**Supplied records**
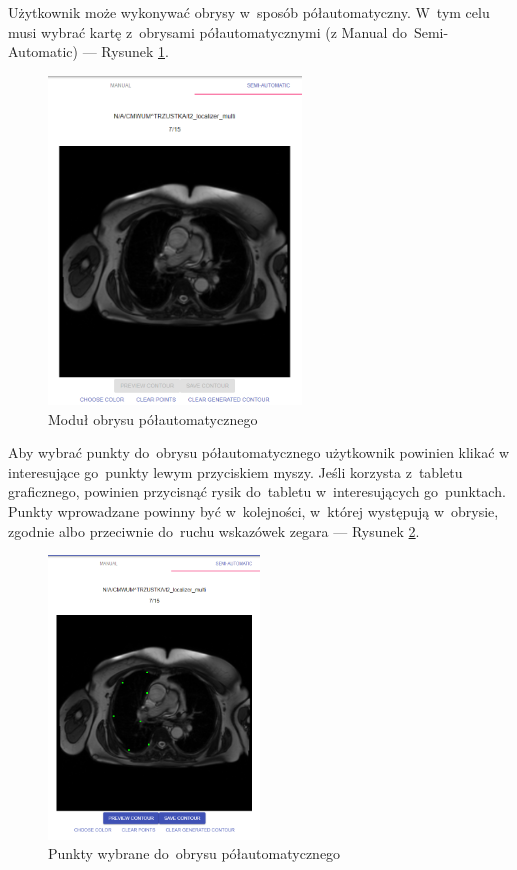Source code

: \documentclass[a4paper,11pt,twoside,openright]{report}
\theoremstyle{definition}
\begin{document}
\pagebreak

Użytkownik może wykonywać obrysy w~sposób półautomatyczny. W~tym celu musi
wybrać kartę z~obrysami półautomatycznymi (z Manual do~Semi-Automatic) ---
Rysunek \ref{fig:10}.

\begin{figure}[h!]
	\center
	\includegraphics[width=0.6\textwidth]{10}
	\caption{Moduł obrysu półautomatycznego}
    	\label{fig:10}
\end{figure}

Aby wybrać punkty do~obrysu półautomatycznego użytkownik powinien klikać w
interesujące go~punkty lewym przyciskiem myszy. Jeśli korzysta z~tabletu
graficznego, powinien przycisnąć rysik do~tabletu w~interesujących go~punktach.
Punkty wprowadzane powinny być w~kolejności, w~której występują w~obrysie,
zgodnie albo przeciwnie do~ruchu wskazówek zegara --- Rysunek \ref{fig:11}.

\pagebreak

\begin{figure}[h!]
	\center
	\includegraphics[width=0.5\textwidth]{11}
	\caption{Punkty wybrane do~obrysu półautomatycznego}
    	\label{fig:11}
\end{figure}
\end{document}
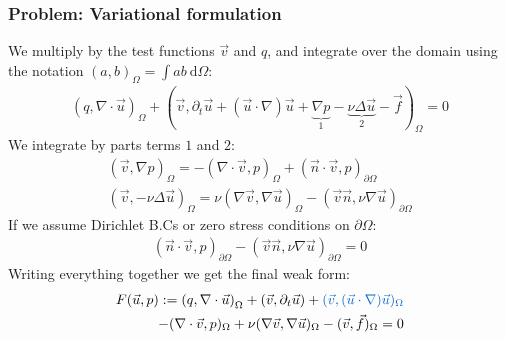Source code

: \begin{frame}
	\frametitle{\textbf{Problem: Variational formulation}}
	We multiply by the test functions $\vec{v}$ and $q$, and integrate over the domain using the notation $(a, b)_{\Omega} = \int a b \ \text{d}\Omega$:
	\begin{align*}
		\left( q, \nabla \cdot \vec{u} \right)_{\Omega} + (\vec{v}, \partial_t \vec{u} + (\vec{u} \cdot \nabla) \vec{u} + \underbrace{\nabla p}_{1} - \underbrace{\nu \Delta \vec{u}}_{2} - \vec{f} )_{\Omega} = 0
	\end{align*}
	We integrate by parts terms $1$ and $2$:
	\begin{align*}
		(\vec{v}, \nabla p)_{\Omega} = - (\nabla \cdot \vec{v}, p)_{\Omega} + ( \vec{n} \cdot \vec{v}, p)_{\partial\Omega} \\
		(\vec{v}, -\nu \Delta \vec{u})_{\Omega} = \nu (\nabla \vec{v}, \nabla \vec{u})_{\Omega} - (\vec{v} \vec{n}, \nu \nabla \vec{u})_{\partial\Omega} 
	\end{align*}
	If we assume Dirichlet B.Cs or zero stress conditions on $\partial\Omega$:
	\begin{align*}
		( \vec{n} \cdot \vec{v}, p)_{\partial\Omega} - (\vec{v} \vec{n}, \nu \nabla \vec{u})_{\partial\Omega} = 0
	\end{align*}
	Writing everything together we get the final weak form:
	\begin{align*}
		F(\vec{u}, p) := \left( q, \nabla \cdot \vec{u} \right)_{\Omega} + (\vec{v}, \partial_t \vec{u})  + \textcolor{maincolor}{(\vec{v}, (\vec{u} \cdot \nabla) \vec{u})_{\Omega}} \\
		- (\nabla \cdot \vec{v}, p)_{\Omega} + \nu (\nabla \vec{v}, \nabla \vec{u})_{\Omega} - (\vec{v}, \vec{f})_{\Omega}  = 0
	\end{align*}
\end{frame}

**Exercise goal**
Show every line from the entries that includes the word "caption".

**Task result**
	\caption{Moduł obrysu półautomatycznego}
	\caption{Punkty wybrane do~obrysu półautomatycznego}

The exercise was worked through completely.